Some of those questions were actually answered in the original post with the sentence “Different searches have different freshness needs”, but obviously the big question of how the change would impact their site wasn’t.

Data points were needed, so up stepped SearchMetrics with their search visibility score to provide a ready to digest list of winners, and a ready-to-panic-over list of losers.

Now, to clarify, I don’t have anything against SearchMetrics, they’re at least trying to provide some data points for people to look at, and you can use their tool to look at historical data for any individual site (it’s a paid service to look at longer than five weeks). But, and you knew there was a “but” coming, it still has the same issues as I covered here on Search Engine Watch last month about the Panda 2.5 update panic.

When you’re looking at two isolated data points, you don’t see the whole picture. Yes, there does appear to be a trend between the two weeks when you look across the sites, but can you really say that it’s definitive yet?

scotttrade-searchmetrics

For example, Scotttrade.com was listed as a winner, with a 48 percent growth due to the algorithm change. But can you really say that a graph that’s gone up and down more than a department store elevator on Black Friday really displays the signs of being a winner?

justinbieberzone-searchmetrics

One of the listed losers is JustinBieberZone.com, which had growth last week, only to drop this week.
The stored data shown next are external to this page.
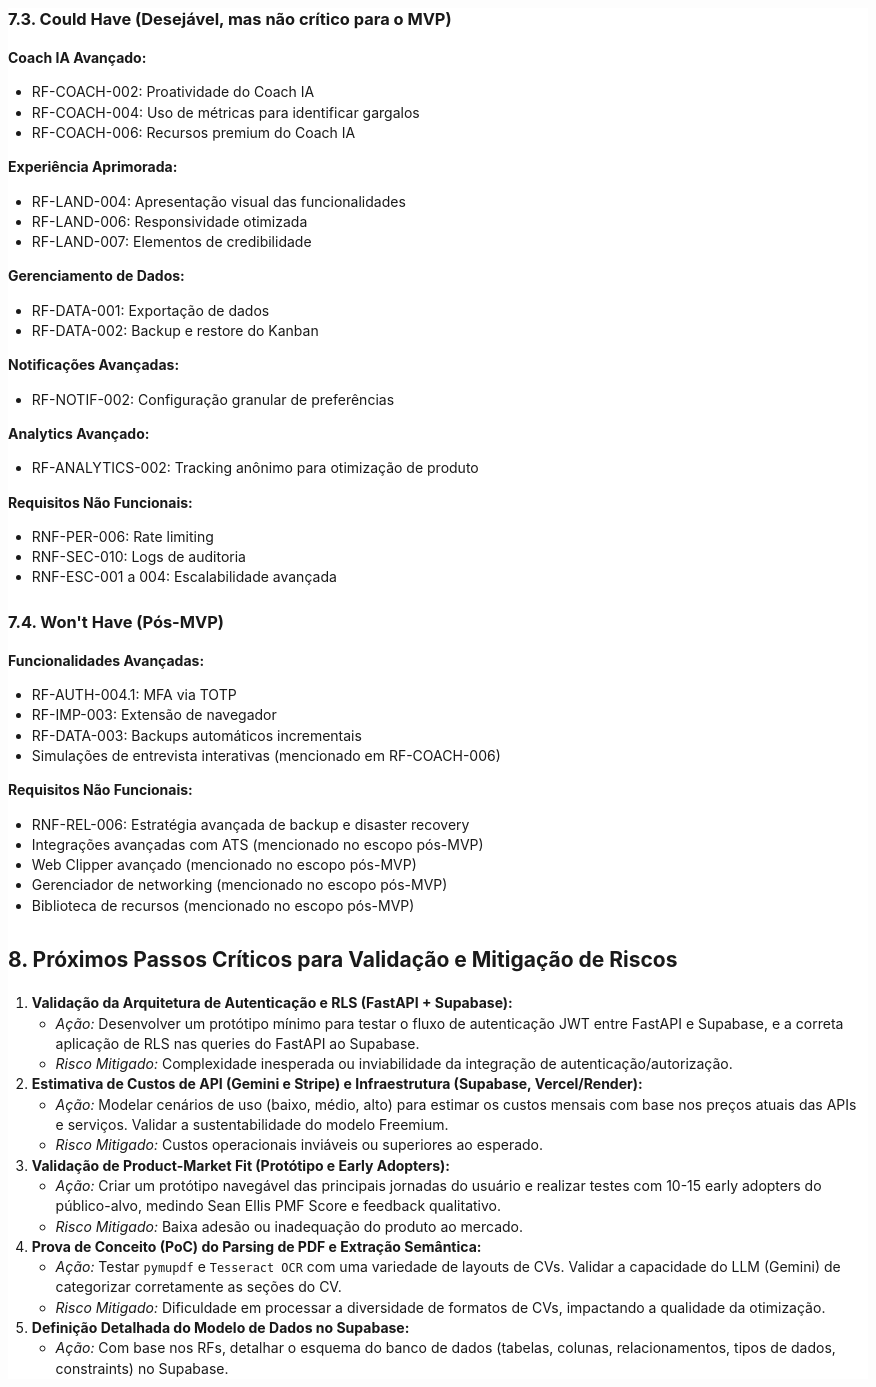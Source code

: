 ### 7.3. Could Have (Desejável, mas não crítico para o MVP)

**Coach IA Avançado:**
- RF-COACH-002: Proatividade do Coach IA
- RF-COACH-004: Uso de métricas para identificar gargalos
- RF-COACH-006: Recursos premium do Coach IA

**Experiência Aprimorada:**
- RF-LAND-004: Apresentação visual das funcionalidades
- RF-LAND-006: Responsividade otimizada
- RF-LAND-007: Elementos de credibilidade

**Gerenciamento de Dados:**
- RF-DATA-001: Exportação de dados
- RF-DATA-002: Backup e restore do Kanban

**Notificações Avançadas:**
- RF-NOTIF-002: Configuração granular de preferências

**Analytics Avançado:**
- RF-ANALYTICS-002: Tracking anônimo para otimização de produto

**Requisitos Não Funcionais:**
- RNF-PER-006: Rate limiting
- RNF-SEC-010: Logs de auditoria
- RNF-ESC-001 a 004: Escalabilidade avançada

### 7.4. Won't Have (Pós-MVP)

**Funcionalidades Avançadas:**
- RF-AUTH-004.1: MFA via TOTP
- RF-IMP-003: Extensão de navegador
- RF-DATA-003: Backups automáticos incrementais
- Simulações de entrevista interativas (mencionado em RF-COACH-006)

**Requisitos Não Funcionais:**
- RNF-REL-006: Estratégia avançada de backup e disaster recovery
- Integrações avançadas com ATS (mencionado no escopo pós-MVP)
- Web Clipper avançado (mencionado no escopo pós-MVP)
- Gerenciador de networking (mencionado no escopo pós-MVP)
- Biblioteca de recursos (mencionado no escopo pós-MVP)

## 8. Próximos Passos Críticos para Validação e Mitigação de Riscos

1.  **Validação da Arquitetura de Autenticação e RLS (FastAPI + Supabase):**
    *   _Ação:_ Desenvolver um protótipo mínimo para testar o fluxo de autenticação JWT entre FastAPI e Supabase, e a correta aplicação de RLS nas queries do FastAPI ao Supabase.
    *   _Risco Mitigado:_ Complexidade inesperada ou inviabilidade da integração de autenticação/autorização.
2.  **Estimativa de Custos de API (Gemini e Stripe) e Infraestrutura (Supabase, Vercel/Render):**
    *   _Ação:_ Modelar cenários de uso (baixo, médio, alto) para estimar os custos mensais com base nos preços atuais das APIs e serviços. Validar a sustentabilidade do modelo Freemium.
    *   _Risco Mitigado:_ Custos operacionais inviáveis ou superiores ao esperado.
3.  **Validação de Product-Market Fit (Protótipo e Early Adopters):**
    *   _Ação:_ Criar um protótipo navegável das principais jornadas do usuário e realizar testes com 10-15 early adopters do público-alvo, medindo Sean Ellis PMF Score e feedback qualitativo.
    *   _Risco Mitigado:_ Baixa adesão ou inadequação do produto ao mercado.
4.  **Prova de Conceito (PoC) do Parsing de PDF e Extração Semântica:**
    *   _Ação:_ Testar `pymupdf` e `Tesseract OCR` com uma variedade de layouts de CVs. Validar a capacidade do LLM (Gemini) de categorizar corretamente as seções do CV.
    *   _Risco Mitigado:_ Dificuldade em processar a diversidade de formatos de CVs, impactando a qualidade da otimização.
5.  **Definição Detalhada do Modelo de Dados no Supabase:**
    *   _Ação:_ Com base nos RFs, detalhar o esquema do banco de dados (tabelas, colunas, relacionamentos, tipos de dados, constraints) no Supabase.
Was this due to the freshness update, or was this due to the hot story on the alleged Bieber love child that’s had every powerful news site in the world writing about the Canadian singer, thus pushing this site down in the rankings? It’s hard to tell at this stage.

I was hard pressed to find “fresh” content on some of the “winners” sites, which would tend to indicate that their change was due to other factors outside this update, which again goes to show that nothing is done in isolation on the web. While Google announced this change, they may have made others that haven’t been announced, individual sites may have made changes that helped or hindered them, and their competitors may not have been sitting back twiddling their thumbs.

Looking through the lists of winners and losers, there are further examples of the issues above (including at least one site that has been gone for quite a while and only has legacy pages in the Google index), so the best advice that you can take about this is to, once again, not panic. Look at your analytics, look at your data, look at your trends, and make informed decisions, not knee-jerk reactions based on data that may not correctly reflect what’s going on with your site.